久米「お父さんは総連の運動やってますから、ほとんど収入がないわけですよ。だからそれまではお母さんが昔はずっと、ミシンのお仕事して、そしてお店をまかされるようになって、ハンバーグがうまかったらしいんですけど、そのお店が大繁盛になったらしいんですけど、さすがのお母さんも長男坊まで行くようになっちゃって、3人行っちゃったあとお母さんもお考えが変わって・・・これよくわかるんですけど、北朝鮮が如何にすばらしい国か、っていうことを日本にいる在日の方に宣伝するっていうか、そういうお父さんの総連の仕事をお手伝いするようになって、お父さんとお母さんはそろいもそろって総連の仕事に全力を上げるようになるんですけど。」
堀井「うーん・・・。」
久米「ずいぶん経ってから、北から写真が来るんですよね。お母さんのところに。」
ヤン「そうですね。息子たちの写真が送られてくる。」
久米「そうするとみんな痩せちゃってね。ガリガリに。ひどい写真だったって。」
ヤン「私はその写真を見ましたから。最初、誰かわからなかった。「誰それ?」って。でよく見ると、「ん?お兄ちゃん?似てるけど・・・誰だ?」って。すると母がその場で、ビリビリって。なんかこう二つに四つに、じゃなくて、もう本当に粉々にっていうくらい写真を破っちゃって。「この写真はお父さんに言うたらあかんで。忘れなさい。」って言って。破って捨てちゃったんですよ。」
久米「夫婦そろって如何に北朝鮮がすばらしい国かっていうことをみんなにこう運動としてやってるときに、そこへ行ってしまった息子たちのガリガリに痩せた写真を送ってきて、ってことで、それはお父さんには見せられない。」
堀井「はい。」
久米「また、お母さんの葛藤というかつらさというかね、なんのために自分たちは子供を産んで生きてきたんだろうというね、まさに家族とはなにか、というね。」
堀井「もう信じるしかないですもんね。行ってしまったら。」
ヤン「まあ、皮肉なことに、最後に指名されて行った兄が、その後躁うつ病に長く患いまして、3年前に向こうで死にましたけれども。あのー、原作本を細かく読み込んでいただいてありがとうございます。」
久米「お父さんが死んだときとご長男が亡くなったときが同じ年なんですよね。」
ヤン「そうですね。ええ、3年前です。」
久米「お父さんもアレですよね、最後にちょっとだけ後悔している、自分のやったことをね。早まったかな、というね。
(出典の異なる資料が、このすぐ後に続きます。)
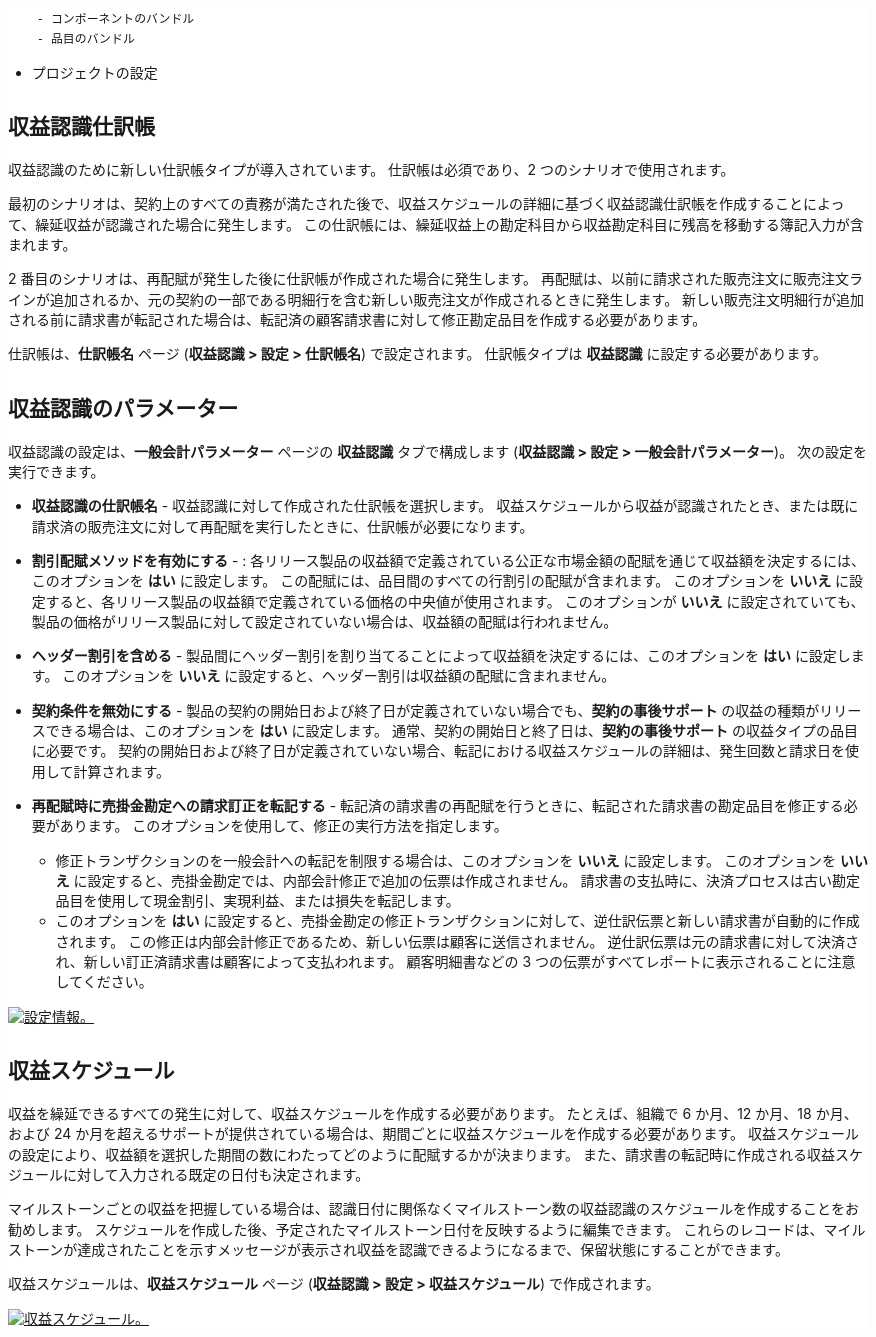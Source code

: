        - コンポーネントのバンドル
        - 品目のバンドル

- プロジェクトの設定

## <a name="revenue-recognition-journals"></a>収益認識仕訳帳

収益認識のために新しい仕訳帳タイプが導入されています。 仕訳帳は必須であり、2 つのシナリオで使用されます。

最初のシナリオは、契約上のすべての責務が満たされた後で、収益スケジュールの詳細に基づく収益認識仕訳帳を作成することによって、繰延収益が認識された場合に発生します。 この仕訳帳には、繰延収益上の勘定科目から収益勘定科目に残高を移動する簿記入力が含まれます。

2 番目のシナリオは、再配賦が発生した後に仕訳帳が作成された場合に発生します。 再配賦は、以前に請求された販売注文に販売注文ラインが追加されるか、元の契約の一部である明細行を含む新しい販売注文が作成されるときに発生します。 新しい販売注文明細行が追加される前に請求書が転記された場合は、転記済の顧客請求書に対して修正勘定品目を作成する必要があります。

仕訳帳は、**仕訳帳名** ページ (**収益認識 \> 設定 \> 仕訳帳名**) で設定されます。 仕訳帳タイプは **収益認識** に設定する必要があります。 

## <a name="parameters-for-revenue-recognition"></a>収益認識のパラメーター

収益認識の設定は、**一般会計パラメーター** ページの **収益認識** タブで構成します (**収益認識 \> 設定 \> 一般会計パラメーター**)。 次の設定を実行できます。

- **収益認識の仕訳帳名** - 収益認識に対して作成された仕訳帳を選択します。 収益スケジュールから収益が認識されたとき、または既に請求済の販売注文に対して再配賦を実行したときに、仕訳帳が必要になります。
- **割引配賦メソッドを有効にする** - : 各リリース製品の収益額で定義されている公正な市場金額の配賦を通じて収益額を決定するには、このオプションを **はい** に設定します。 この配賦には、品目間のすべての行割引の配賦が含まれます。 このオプションを **いいえ** に設定すると、各リリース製品の収益額で定義されている価格の中央値が使用されます。 このオプションが **いいえ** に設定されていても、製品の価格がリリース製品に対して設定されていない場合は、収益額の配賦は行われません。
- **ヘッダー割引を含める** - 製品間にヘッダー割引を割り当てることによって収益額を決定するには、このオプションを **はい** に設定します。 このオプションを **いいえ** に設定すると、ヘッダー割引は収益額の配賦に含まれません。
- **契約条件を無効にする** - 製品の契約の開始日および終了日が定義されていない場合でも、**契約の事後サポート** の収益の種類がリリースできる場合は、このオプションを **はい** に設定します。 通常、契約の開始日と終了日は、**契約の事後サポート** の収益タイプの品目に必要です。 契約の開始日および終了日が定義されていない場合、転記における収益スケジュールの詳細は、発生回数と請求日を使用して計算されます。
- **再配賦時に売掛金勘定への請求訂正を転記する** - 転記済の請求書の再配賦を行うときに、転記された請求書の勘定品目を修正する必要があります。 このオプションを使用して、修正の実行方法を指定します。

    - 修正トランザクションのを一般会計への転記を制限する場合は、このオプションを **いいえ** に設定します。 このオプションを **いいえ** に設定すると、売掛金勘定では、内部会計修正で追加の伝票は作成されません。 請求書の支払時に、決済プロセスは古い勘定品目を使用して現金割引、実現利益、または損失を転記します。
    - このオプションを **はい** に設定すると、売掛金勘定の修正トランザクションに対して、逆仕訳伝票と新しい請求書が自動的に作成されます。 この修正は内部会計修正であるため、新しい伝票は顧客に送信されません。 逆仕訳伝票は元の請求書に対して決済され、新しい訂正済請求書は顧客によって支払われます。 顧客明細書などの 3 つの伝票がすべてレポートに表示されることに注意してください。

[![設定情報。](./media/revenue-recognition-setup-info.png)](./media/revenue-recognition-setup-info.png)

## <a name="revenue-schedules"></a>収益スケジュール

収益を繰延できるすべての発生に対して、収益スケジュールを作成する必要があります。 たとえば、組織で 6 か月、12 か月、18 か月、および 24 か月を超えるサポートが提供されている場合は、期間ごとに収益スケジュールを作成する必要があります。 収益スケジュールの設定により、収益額を選択した期間の数にわたってどのように配賦するかが決まります。 また、請求書の転記時に作成される収益スケジュールに対して入力される既定の日付も決定されます。

マイルストーンごとの収益を把握している場合は、認識日付に関係なくマイルストーン数の収益認識のスケジュールを作成することをお勧めします。 スケジュールを作成した後、予定されたマイルストーン日付を反映するように編集できます。 これらのレコードは、マイルストーンが達成されたことを示すメッセージが表示され収益を認識できるようになるまで、保留状態にすることができます。

収益スケジュールは、**収益スケジュール** ページ (**収益認識 \> 設定 \> 収益スケジュール**) で作成されます。

[![収益スケジュール。](./media/revenue-recognition-revenue-schedules.png)](./media/revenue-recognition-revenue-schedules.png)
」
ヤン「あのときはここまでなるとは思わなかった、ちょっと早かったかな、というのを、ポロポロと話した瞬間を私がビデオカメラに撮って、「ディア・ピョンヤン」というね、ドキュメンタリーで発表してしまったので、私は北朝鮮に入国禁止に名誉なことになってしまって、今ちょっと家族に会えないんですけど、この映画でもっと会えないんでしょうかね。」
久米「と思いますね。」
ヤン「いつになったらお兄ちゃんたちと一緒に見られるんだろうと思いますけどね。」

兄~かぞくのくに

兄~かぞくのくに

韓国は日本と同じ「島国」である。

久米「僕、長い間ドイツの親善大使というのをやってまして、ドイツ統一の日はいまだにドイツ大使館で盛大なパーティが行われてまして、良かったな統一できてってみんなで乾杯するんですよ。毎年。11月3日。で、平壌も一度行ったことがあるんですけど、北と南の統一ってやつは北と南両方の方々が「もうすぐだ。」って楽観的に言う方が多いんですけど、「もうすぐだ。」と言いながら「当分ダメだ」という意味でもあったりして、これはどういうことになるんですかねー。」
ヤン「もう、統一されなくても、せめて、Eメールができるとか電話ができるとか人が行き交うとか、じゃないと、家族に会えないまま、南北もそうですし、北と日本もそうですし、離散家族が、家族の安否も確認できないまま、祖父母、親たちは亡くなっていきますんで、ちょっとなんとかしたいですよね。」
ヤン「イクチュンさんもねー、北朝鮮という国がある限り韓国は(半島ではなく)日本と同じで島国だ、って。本当はね平壌に住んでいたらね、車でパリに遊びに行けるんだよ?陸続きなんだから。パリ行ったりどこだって行けるのに、38度線のせいで行き止まりだから、本当に島と同じだ、ってことをおっしゃってて、せっかくユーラシア大陸にくっついてんのにな、と思ったりするんですよね。この映画を見ることは、日本の勉強にもなりますんで、是非。今日は「かぞくのくに」キャンペーンで(笑)」
ヤン「ありがとうございます。よろしくお願いします。」
久米「今日は本当に忙しい中、ありがとうございました。」
堀井「本日のゲストは、映画監督のヤン・ヨンヒさんでした。ありがとうございました。」